Un ex oficial de probatoria en Texas va a pasar casi 16 años en la cárcel federal. Trató de encontrarse con una niña de 11 años para abusar de ella, dijeron los fiscales.

Steven Dale Criddle tiene 51 años. Es de Bryan, Texas. Trabajaba como oficial de probatoria juvenil para el Condado de Brazos. Se declaró culpable de un cargo federal. El cargo se llama incitación a un menor con fines sexuales. Eso quiere decir que trató de atraer a una niña para abusar de ella. Es un delito federal muy serio.

Un juez sentenció a Criddle a 190 meses en prisión. Eso es casi 16 años. El Juez Federal Jeremy D. Kernodle dio la sentencia. Lo hizo el 1 de julio. El Fiscal Federal Jay R. Combs anunció el caso. Combs dirige la oficina del Distrito Este de Texas.

Este caso pega fuerte por una razón grande. Criddle tenía un trabajo de mucha confianza. No era un desconocido de la calle. Trabajaba dentro del mismo sistema que se supone protege a los niños. Según registros del condado, tenía ese trabajo desde por lo menos el 2015. Las familias y las cortes confían en los oficiales de probatoria para cuidar a los menores, no para hacerles daño.

Los documentos de la corte cuentan cómo pasó todo. Criddle habló con alguien en el dark web. El dark web es una parte escondida del internet que no se ve en un buscador normal. Él pensó que esa persona era una mamá. Pensó que ella lo iba a dejar abusar de su hija de 11 años. Los dos hicieron planes para verse.

El 28 de septiembre de 2025, Criddle se subió a su carro. Manejó desde Bryan hasta Wylie, Texas. El viaje duró como tres horas. Su plan era abusar de la niña allá. La policía lo arrestó apenas llegó.

Criddle admitió por qué hizo el viaje. Le dijo a la policía que manejó hasta Wylie para abusar de la niña. También admitió que tenía imágenes de abuso infantil en su celular.

El FBI investigó el caso. El Fiscal Federal Auxiliar Michael A. Anderson lo llevó en corte. El caso es parte de Project Safe Childhood, un programa del Departamento de Justicia de Estados Unidos. Empezó en el 2006. Junta a policías federales, estatales y locales. Su meta es parar a la gente que busca niños en el internet y ayudar a las víctimas. Los fiscales federales de todo el país manejan el programa junto con una unidad especial del Departamento de Justicia.

Bryan está en el Condado de Brazos, en el este de Texas. Queda a varias horas al norte del Valle del Río Grande. Wylie, donde agarraron a Criddle, es un suburbio de Dallas. Queda a más de tres horas de Bryan en carro.

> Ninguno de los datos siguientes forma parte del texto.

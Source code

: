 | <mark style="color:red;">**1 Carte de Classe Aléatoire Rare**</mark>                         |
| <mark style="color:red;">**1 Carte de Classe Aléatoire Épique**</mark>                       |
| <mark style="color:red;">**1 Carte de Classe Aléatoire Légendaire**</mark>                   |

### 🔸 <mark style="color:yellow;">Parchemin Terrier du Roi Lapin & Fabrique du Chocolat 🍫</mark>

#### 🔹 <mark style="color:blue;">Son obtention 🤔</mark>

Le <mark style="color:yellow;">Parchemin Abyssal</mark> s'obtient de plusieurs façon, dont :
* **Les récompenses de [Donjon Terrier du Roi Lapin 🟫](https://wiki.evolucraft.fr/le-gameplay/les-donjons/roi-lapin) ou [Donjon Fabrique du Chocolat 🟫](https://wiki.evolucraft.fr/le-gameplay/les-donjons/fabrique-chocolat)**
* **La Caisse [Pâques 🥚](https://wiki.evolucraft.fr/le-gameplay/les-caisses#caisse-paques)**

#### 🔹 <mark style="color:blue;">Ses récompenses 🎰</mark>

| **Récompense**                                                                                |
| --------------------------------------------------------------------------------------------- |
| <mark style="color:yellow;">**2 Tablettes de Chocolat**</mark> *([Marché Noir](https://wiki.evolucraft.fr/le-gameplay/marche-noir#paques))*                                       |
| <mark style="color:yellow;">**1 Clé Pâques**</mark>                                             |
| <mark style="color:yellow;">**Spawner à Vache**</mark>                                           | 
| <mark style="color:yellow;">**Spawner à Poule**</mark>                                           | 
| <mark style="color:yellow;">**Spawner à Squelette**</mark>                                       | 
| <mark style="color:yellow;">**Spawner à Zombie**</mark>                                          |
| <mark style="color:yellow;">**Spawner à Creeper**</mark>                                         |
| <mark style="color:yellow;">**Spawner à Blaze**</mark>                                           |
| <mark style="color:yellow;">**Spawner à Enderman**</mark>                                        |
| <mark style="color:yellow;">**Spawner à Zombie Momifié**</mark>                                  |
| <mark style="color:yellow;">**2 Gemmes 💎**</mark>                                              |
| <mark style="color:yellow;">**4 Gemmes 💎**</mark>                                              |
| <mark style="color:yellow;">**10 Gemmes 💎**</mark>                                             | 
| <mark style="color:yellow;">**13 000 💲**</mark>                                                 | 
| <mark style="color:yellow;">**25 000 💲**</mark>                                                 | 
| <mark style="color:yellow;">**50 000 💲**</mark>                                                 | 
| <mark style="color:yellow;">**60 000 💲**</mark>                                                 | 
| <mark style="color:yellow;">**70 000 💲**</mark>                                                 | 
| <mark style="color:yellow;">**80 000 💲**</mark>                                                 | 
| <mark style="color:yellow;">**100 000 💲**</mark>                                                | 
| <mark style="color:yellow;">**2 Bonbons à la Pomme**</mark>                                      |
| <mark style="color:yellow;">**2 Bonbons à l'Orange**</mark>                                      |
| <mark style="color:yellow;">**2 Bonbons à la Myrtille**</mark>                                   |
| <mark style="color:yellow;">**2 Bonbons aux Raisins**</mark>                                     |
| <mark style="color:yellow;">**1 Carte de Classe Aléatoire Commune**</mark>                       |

Criddle renunció a su trabajo con el condado poco después de su arresto en septiembre pasado, según KBTX, que citó registros del condado.

Ahora está en custodia federal cumpliendo su condena.

Este caso manda un mensaje claro. La gente que trabaja dentro del sistema de justicia no está por encima de la ley. Para las familias del Valle y de todo Texas, este caso es un recordatorio de saber bien quién pasa tiempo con sus hijos, tanto en persona como en el internet.